Exercise:
Reproduce the records below exactly, but only between the lines holding "12. Запустить созданную" and "sudo ufw enable", inclusive.

Provided information:
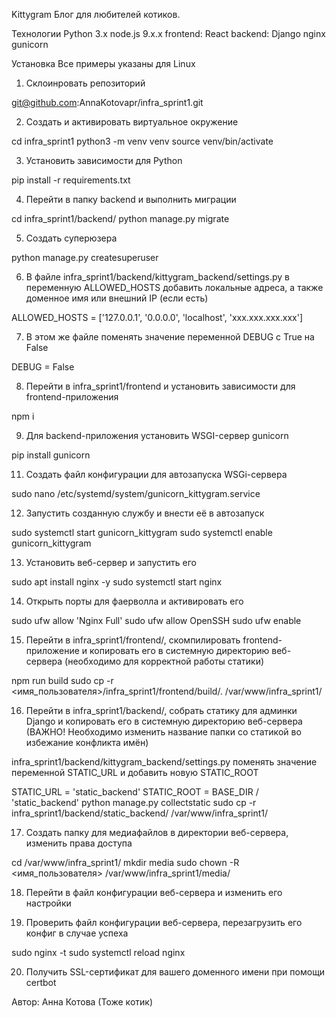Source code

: Kittygram
Блог для любителей котиков.

Технологии
Python 3.x
node.js 9.x.x
frontend: React
backend: Django
nginx
gunicorn

Установка
Все примеры указаны для Linux

1. Склоинровать репозиторий

git@github.com:AnnaKotovapr/infra_sprint1.git

2. Создать и активировать виртуальное окружение

cd infra_sprint1
python3 -m venv venv
source venv/bin/activate

3. Установить зависимости для Python

pip install -r requirements.txt 

4. Перейти в папку backend и выполнить миграции

cd infra_sprint1/backend/
python manage.py migrate

5. Создать суперюзера

python manage.py createsuperuser

6. В файле infra_sprint1/backend/kittygram_backend/settings.py в переменную ALLOWED_HOSTS добавить локальные адреса, а также доменное имя или внешний IP (если есть)

ALLOWED_HOSTS = ['127.0.0.1', '0.0.0.0', 'localhost', 'xxx.xxx.xxx.xxx']

7. В этом же файле поменять значение переменной DEBUG с True на False

DEBUG = False


8. Перейти в infra_sprint1/frontend и установить зависимости для frontend-приложения

npm i

9. Для backend-приложения установить WSGI-сервер gunicorn

pip install gunicorn

11. Создать файл конфигурации для автозапуска WSGi-сервера

sudo nano /etc/systemd/system/gunicorn_kittygram.service

12. Запустить созданную службу и внести её в автозапуск

sudo systemctl start gunicorn_kittygram
sudo systemctl enable gunicorn_kittygram

13. Установить веб-сервер и запустить его

sudo apt install nginx -y
sudo systemctl start nginx 

14. Открыть порты для фаерволла и активировать его

sudo ufw allow 'Nginx Full'
sudo ufw allow OpenSSH
sudo ufw enable

15. Перейти в infra_sprint1/frontend/, скомпилировать frontend-приложение и копировать его в системную директорию веб-сервера (необходимо для корректной работы статики)

npm run build
sudo cp -r <имя_пользователя>/infra_sprint1/frontend/build/. /var/www/infra_sprint1/

16. Перейти в infra_sprint1/backend/, собрать статику для админки Django и копировать его в системную директорию веб-сервера (ВАЖНО! Необходимо изменить название папки со статикой во избежание конфликта имён)

infra_sprint1/backend/kittygram_backend/settings.py поменять значение переменной STATIC_URL и добавить новую STATIC_ROOT

STATIC_URL = 'static_backend'
STATIC_ROOT = BASE_DIR / 'static_backend' 
python manage.py collectstatic
sudo cp -r infra_sprint1/backend/static_backend/ /var/www/infra_sprint1/

17. Создать папку для медиафайлов в директории веб-сервера, изменить права доступа

cd /var/www/infra_sprint1/
mkdir media
sudo chown -R <имя_пользователя> /var/www/infra_sprint1/media/

18. Перейти в файл конфигурации веб-сервера и изменить его настройки

19. Проверить файл конфигурации веб-сервера, перезагрузить его конфиг в случае успеха

sudo nginx -t
sudo systemctl reload nginx

20. Получить SSL-сертификат для вашего доменного имени при помощи certbot

Автор:
Анна Котова (Тоже котик)
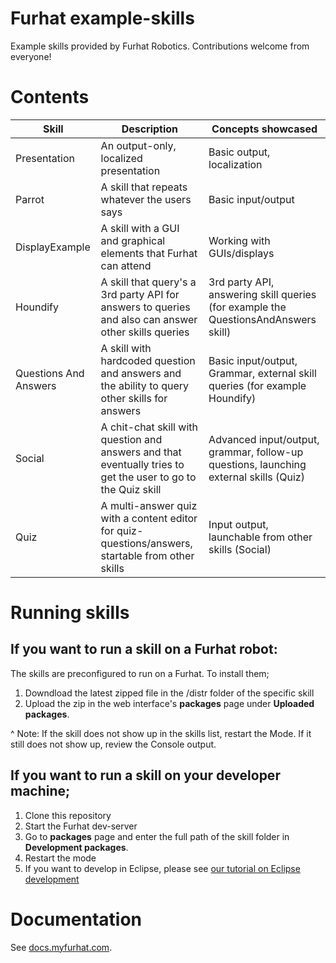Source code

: # Furhat example-skills

Example skills provided by Furhat Robotics. Contributions welcome from everyone!

# Contents

Skill                 | Description                                 | Concepts showcased
----------------------|---------------------------------------------|------------------------------------------------------
Presentation          | An output-only, localized presentation      | Basic output, localization
Parrot                | A skill that repeats whatever the users says| Basic input/output
DisplayExample        | A skill with a GUI and graphical elements that Furhat can attend | Working with GUIs/displays
Houndify              | A skill that query's a 3rd party API for answers to queries and also can answer other skills queries | 3rd party API, answering skill queries (for example the QuestionsAndAnswers skill)
Questions And Answers | A skill with hardcoded question and answers and the ability to query other skills for answers | Basic input/output, Grammar, external skill queries (for example Houndify)
Social                | A chit-chat skill with question and answers and that eventually tries to get the user to go to the Quiz skill | Advanced input/output, grammar, follow-up questions, launching external skills (Quiz)
Quiz                  | A multi-answer quiz with a content editor for quiz-questions/answers, startable from other skills | Input output, launchable from other skills (Social)

# Running skills

## If you want to run a skill on a Furhat robot:

The skills are preconfigured to run on a Furhat. To install them;

1. Downdload the latest zipped file in the /distr folder of the specific skill
2. Upload the zip in the web interface's **packages** page under **Uploaded packages**.

^ Note: If the skill does not show up in the skills list, restart the Mode. If it still does not show up, review the Console output.

## If you want to run a skill on your developer machine;

1. Clone this repository
2. Start the Furhat dev-server
3. Go to **packages** page and enter the full path of the skill folder in **Development packages**.
4. Restart the mode
5. If you want to develop in Eclipse, please see [our tutorial on Eclipse development](https://docs.myfurhat.com/tutorials/tutorial_eclipse/)

# Documentation

See [docs.myfurhat.com](https://docs.myfurhat.com).
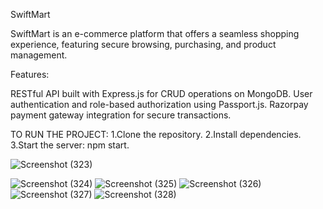 SwiftMart

SwiftMart is an e-commerce platform that offers a seamless shopping experience, featuring secure browsing, purchasing, and product management.

Features:

RESTful API built with Express.js for CRUD operations on MongoDB.
User authentication and role-based authorization using Passport.js.
Razorpay payment gateway integration for secure transactions.

TO RUN THE PROJECT:
1.Clone the repository.
2.Install dependencies.
3.Start the server: npm start.




![Screenshot (323)](https://github.com/user-attachments/assets/5491d7bc-0aab-44d1-a74f-2083b020d8d6)

![Screenshot (324)](https://github.com/user-attachments/assets/9aaa62e9-2efb-4bc9-80bb-160f90d24de7)
![Screenshot (325)](https://github.com/user-attachments/assets/41fd46d0-5ec1-4076-9cd9-98ba9544f90f)
![Screenshot (326)](https://github.com/user-attachments/assets/cf8120b2-8feb-42e4-bca6-45a4c8651cf3)
![Screenshot (327)](https://github.com/user-attachments/assets/bfedf550-e3db-4b51-ae32-e1c6a143ce90)
![Screenshot (328)](https://github.com/user-attachments/assets/a52d50e1-31cd-40a1-8ac4-4e4d5141fbc7)
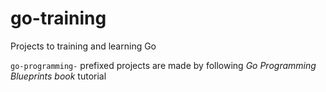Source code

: # go-training

Projects to training and learning Go

`go-programming-` prefixed projects are made by following _Go Programming Blueprints book_ tutorial
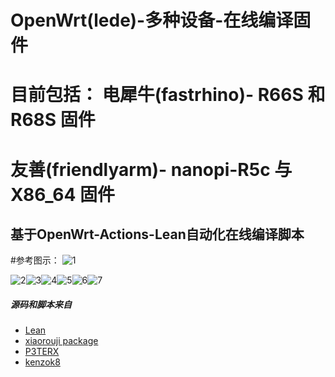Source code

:
#        OpenWrt(lede)-多种设备-在线编译固件

# 目前包括： 电犀牛(fastrhino)- R66S 和 R68S 固件
#           友善(friendlyarm)- nanopi-R5c 与 X86_64 固件

##  基于OpenWrt-Actions-Lean自动化在线编译脚本  

#参考图示：
![1](https://user-images.githubusercontent.com/83998087/215268469-993b739d-572a-4b74-827f-6b461ea22560.jpg)


![2](https://user-images.githubusercontent.com/83998087/215268475-e58fa564-5e92-491b-aeb3-634583fe3bef.jpg)![3](https://user-images.githubusercontent.com/83998087/215268481-8ad77a7f-8bdd-4913-beec-9d65d4d62bfe.jpg)![4](https://user-images.githubusercontent.com/83998087/215268484-17c49329-840b-48f5-bcd5-61285d0c33b0.jpg)![5](https://user-images.githubusercontent.com/83998087/215268491-d0235608-ea57-493d-aa79-e54ed9d70e58.jpg)![6](https://user-images.githubusercontent.com/83998087/215268499-44ed1bbc-d476-49b1-803a-5c412aee19ac.jpg)![7](https://user-images.githubusercontent.com/83998087/215268513-1a6b2b25-fa43-4151-abac-2f394d9bffbe.jpg)


##### 源码和脚本来自

- [Lean](https://github.com/coolsnowwolf/lede)
- [ xiaorouji package](https://github.com/xiaorouji/openwrt-passwall)
- [P3TERX](https://github.com/P3TERX/Actions-OpenWrt)
- [kenzok8](https://github.com/kenzok8/openwrt-packages)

Written solution:
12. Запустить созданную службу и внести её в автозапуск

sudo systemctl start gunicorn_kittygram
sudo systemctl enable gunicorn_kittygram

13. Установить веб-сервер и запустить его

sudo apt install nginx -y
sudo systemctl start nginx 

14. Открыть порты для фаерволла и активировать его

sudo ufw allow 'Nginx Full'
sudo ufw allow OpenSSH
sudo ufw enable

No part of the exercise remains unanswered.